“…America can be surprisingly homogenous when you reach the remote corners that appear all over the map.”

Hailey Gunningham (USA, LPC 10-12)

Fear; one of the most pervasive emotions I felt before moving a world away, leaving an insular, conservative community for the first time, or at least the first time where I knew I could escape it’s trappings for three glorious months. Despite being ecstatic about moving to a place many people in my town couldn’t find on a map, there is a certain safety in small town America that there isn’t in Hong Kong. Hong Kong is big, and it’s an amalgam of cultures that are still connected to their homeland and don’t want to “integrate” into the local culture. For all of its touted diversity, America can be surprisingly homogenous when you reach the remote corners that appear all over the map.
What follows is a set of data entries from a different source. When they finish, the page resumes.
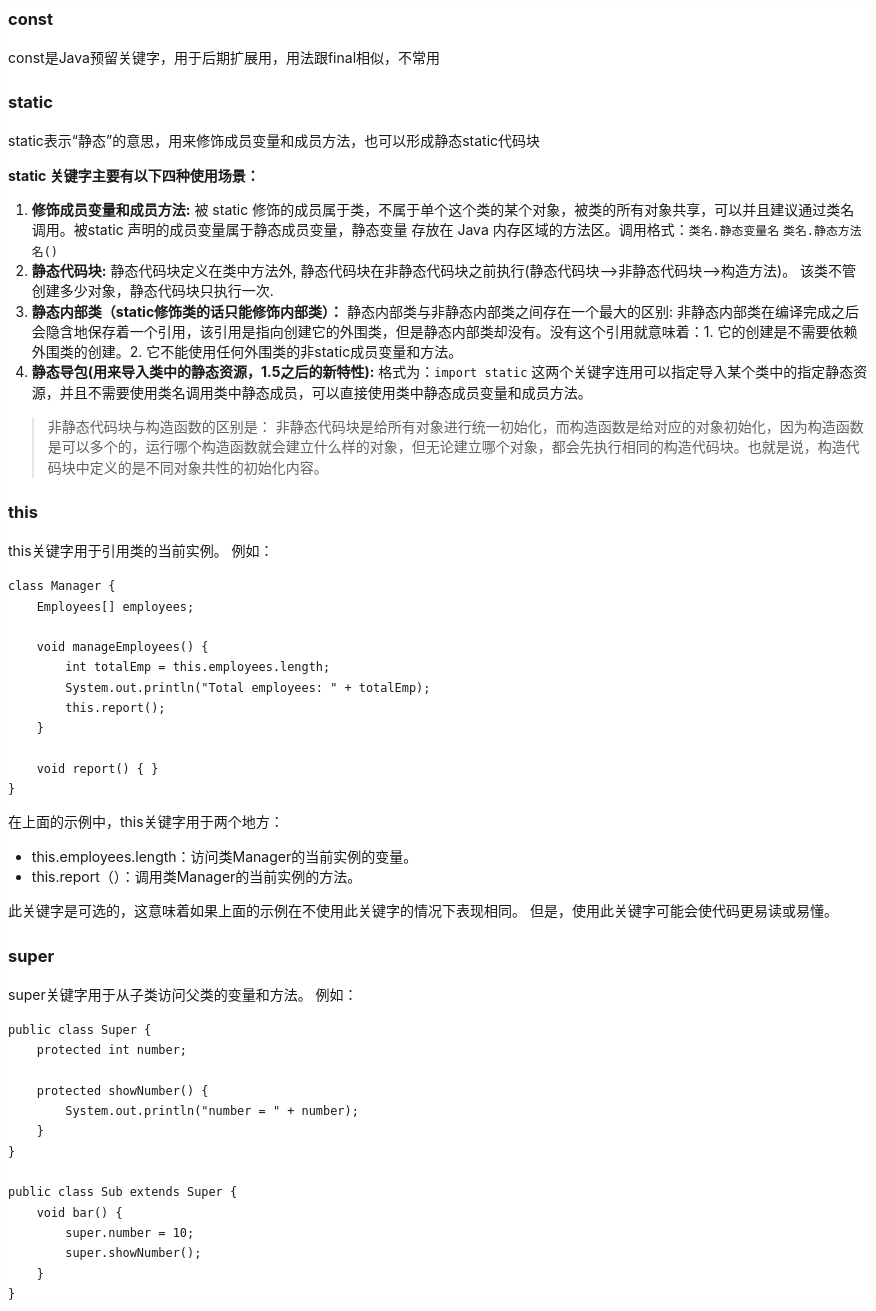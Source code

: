 ### const

const是Java预留关键字，用于后期扩展用，用法跟final相似，不常用

### static

static表示“静态”的意思，用来修饰成员变量和成员方法，也可以形成静态static代码块

**static 关键字主要有以下四种使用场景：**

1. **修饰成员变量和成员方法:** 被 static 修饰的成员属于类，不属于单个这个类的某个对象，被类的所有对象共享，可以并且建议通过类名调用。被static 声明的成员变量属于静态成员变量，静态变量 存放在 Java 内存区域的方法区。调用格式：`类名.静态变量名` `类名.静态方法名()`
2. **静态代码块:** 静态代码块定义在类中方法外, 静态代码块在非静态代码块之前执行(静态代码块—>非静态代码块—>构造方法)。 该类不管创建多少对象，静态代码块只执行一次.
3. **静态内部类（static修饰类的话只能修饰内部类）：** 静态内部类与非静态内部类之间存在一个最大的区别: 非静态内部类在编译完成之后会隐含地保存着一个引用，该引用是指向创建它的外围类，但是静态内部类却没有。没有这个引用就意味着：1. 它的创建是不需要依赖外围类的创建。2. 它不能使用任何外围类的非static成员变量和方法。
4. **静态导包(用来导入类中的静态资源，1.5之后的新特性):** 格式为：`import static` 这两个关键字连用可以指定导入某个类中的指定静态资源，并且不需要使用类名调用类中静态成员，可以直接使用类中静态成员变量和成员方法。

> 非静态代码块与构造函数的区别是： 非静态代码块是给所有对象进行统一初始化，而构造函数是给对应的对象初始化，因为构造函数是可以多个的，运行哪个构造函数就会建立什么样的对象，但无论建立哪个对象，都会先执行相同的构造代码块。也就是说，构造代码块中定义的是不同对象共性的初始化内容。

### this

this关键字用于引用类的当前实例。 例如：

```
class Manager {
    Employees[] employees;
     
    void manageEmployees() {
        int totalEmp = this.employees.length;
        System.out.println("Total employees: " + totalEmp);
        this.report();
    }
     
    void report() { }
}
```

在上面的示例中，this关键字用于两个地方：

- this.employees.length：访问类Manager的当前实例的变量。
- this.report（）：调用类Manager的当前实例的方法。

此关键字是可选的，这意味着如果上面的示例在不使用此关键字的情况下表现相同。 但是，使用此关键字可能会使代码更易读或易懂。

### super

super关键字用于从子类访问父类的变量和方法。 例如：

```
public class Super {
    protected int number;
     
    protected showNumber() {
        System.out.println("number = " + number);
    }
}
 
public class Sub extends Super {
    void bar() {
        super.number = 10;
        super.showNumber();
    }
}
```
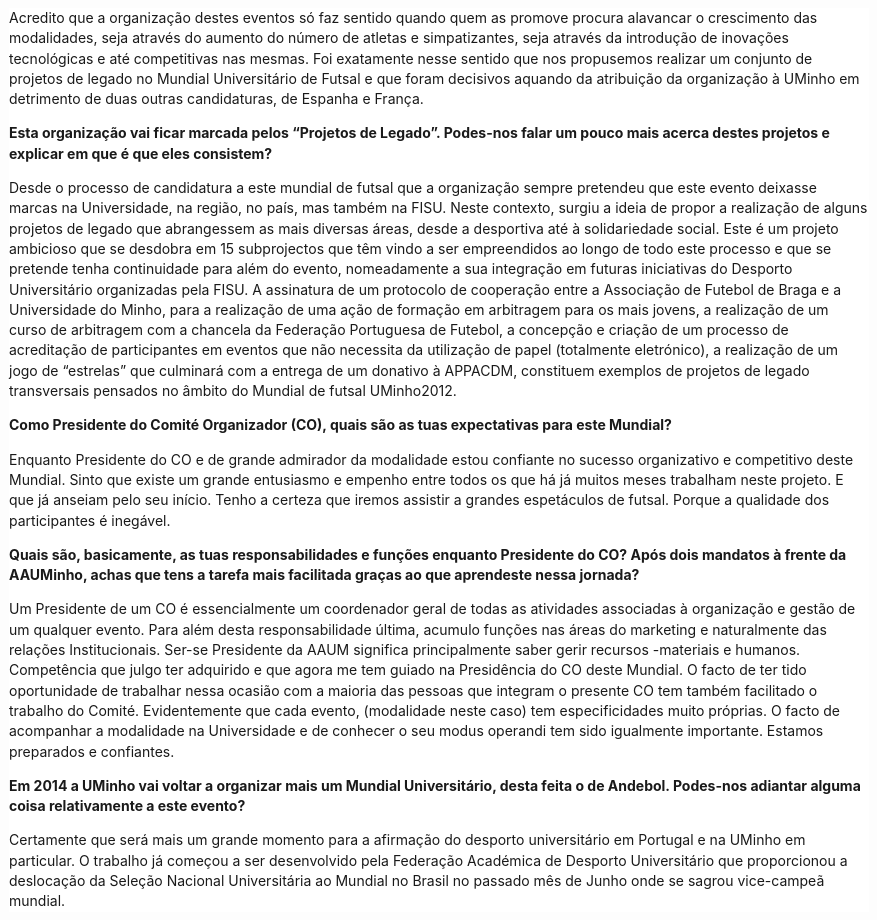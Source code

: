 Acredito que a organização destes eventos só faz sentido quando quem as promove procura alavancar o crescimento das modalidades, seja através do aumento do número de atletas e simpatizantes, seja através da introdução de inovações tecnológicas e até competitivas nas mesmas. Foi exatamente nesse sentido que nos propusemos realizar um conjunto de projetos de legado no Mundial Universitário de Futsal e que foram decisivos aquando da atribuição da organização à UMinho em detrimento de duas outras candidaturas, de Espanha e França.


**Esta organização vai ficar marcada pelos “Projetos de Legado”. Podes-nos falar um pouco mais acerca destes projetos e explicar em que é que eles consistem?**

Desde o processo de candidatura a este mundial de futsal que a organização sempre pretendeu que este evento deixasse marcas na Universidade, na região, no país, mas também na FISU. Neste contexto, surgiu a ideia de propor a realização de alguns projetos de legado que abrangessem as mais diversas áreas, desde a desportiva até à solidariedade social. Este é um projeto ambicioso que se desdobra em 15 subprojectos que têm vindo a ser empreendidos ao longo de todo este processo e que se pretende tenha continuidade para além do evento, nomeadamente a sua integração em futuras iniciativas do Desporto Universitário organizadas pela FISU.
A assinatura de um protocolo de cooperação entre a Associação de Futebol de Braga e a Universidade do Minho, para a realização de uma ação de formação em arbitragem para os mais jovens, a realização de um curso de arbitragem com a chancela da Federação Portuguesa de Futebol, a concepção e criação de um processo de acreditação de participantes em eventos que não necessita da utilização de papel (totalmente eletrónico), a realização de um jogo de “estrelas” que culminará com a entrega de um donativo à APPACDM, constituem exemplos de projetos de legado transversais pensados no âmbito do Mundial de futsal UMinho2012.


**Como Presidente do Comité Organizador (CO), quais são as tuas expectativas para este Mundial?**

Enquanto Presidente do CO e de grande admirador da modalidade estou confiante no sucesso organizativo e competitivo deste Mundial. Sinto que existe um grande entusiasmo e empenho entre todos os que há já muitos meses trabalham neste projeto. E que já anseiam pelo seu início. Tenho a certeza que iremos assistir a grandes espetáculos de futsal. Porque a qualidade dos participantes é inegável.


**Quais são, basicamente, as tuas responsabilidades e funções enquanto Presidente do CO? Após dois mandatos à frente da AAUMinho, achas que tens a tarefa mais facilitada graças ao que aprendeste nessa jornada?**

Um Presidente de um CO é essencialmente um coordenador geral de todas as atividades associadas à organização e gestão de um qualquer evento. Para além desta responsabilidade última, acumulo funções nas áreas do marketing e naturalmente das relações Institucionais. Ser-se Presidente da AAUM significa principalmente saber gerir recursos -materiais e humanos. Competência que julgo ter adquirido e que agora me tem guiado na Presidência do CO deste Mundial. O facto de ter tido oportunidade de trabalhar nessa ocasião com a maioria das pessoas que integram o presente CO tem também facilitado o trabalho do Comité. Evidentemente que cada evento, (modalidade neste caso) tem especificidades muito próprias. O facto de acompanhar a modalidade na Universidade e de conhecer o seu modus operandi tem sido igualmente importante. Estamos preparados e confiantes.


**Em 2014 a UMinho vai voltar a organizar mais um Mundial Universitário, desta feita o de Andebol. Podes-nos adiantar alguma coisa relativamente a este evento?**

Certamente que será mais um grande momento para a afirmação do desporto universitário em Portugal e na UMinho em particular. O trabalho
já começou a ser desenvolvido pela Federação Académica de Desporto Universitário que proporcionou a deslocação da Seleção Nacional Universitária ao Mundial no Brasil no passado mês de Junho onde se sagrou vice-campeã mundial.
Thankfully, my family was able to travel in my childhood, but my home was a place of mostly white Americans, along with various Eastern Europe immigrants. But the fear wasn’t that I would be overcome by culture shock, or that I would be unable to adjust to my new surroundings.

It was more of a worry that my upbringing and my background would pigeonhole me when I was thrown in this gigantic patchwork that the United World Colleges appeared to be. Would I be assumed to be a gun-clinging cowboy, or an ignorant, presumptuous foreigner? Would I be shunned or sought ought because of the title “American”? But when all these thoughts were racing through my mind in those inevitably sleepless nights, I realized that the fear was really that no one would be genuine enough to share their views and their culture, unedited, unscripted, no pretenses about how great it always is; this is what I was afraid of, telling everyone how much I disliked my home country. Why else would I leave the country with some of the best universities in it for an extra year of High School?

So that was it; a fear of ingenuity in people and that they would expect that same façade from me. I just reminded myself once again of the wondrous diversity that was unfolding on that medium for socialization they call Facebook. I received birthday wishes in multiple languages from several time zones; people already had jokes and ideas about what they would do when the summer was over and we faced the drudgery we knew awaited us in this crazy adventure. Everyone was of a different religion and political affiliation; it was the picture of diversity that is recalled in the image of the American “melting pot’ that I had never seen, only it was on the wrong continent. I have yet to meet these people in person, but I know already that they will help create this mélange of identities that I have sought in Ferndale, Washington.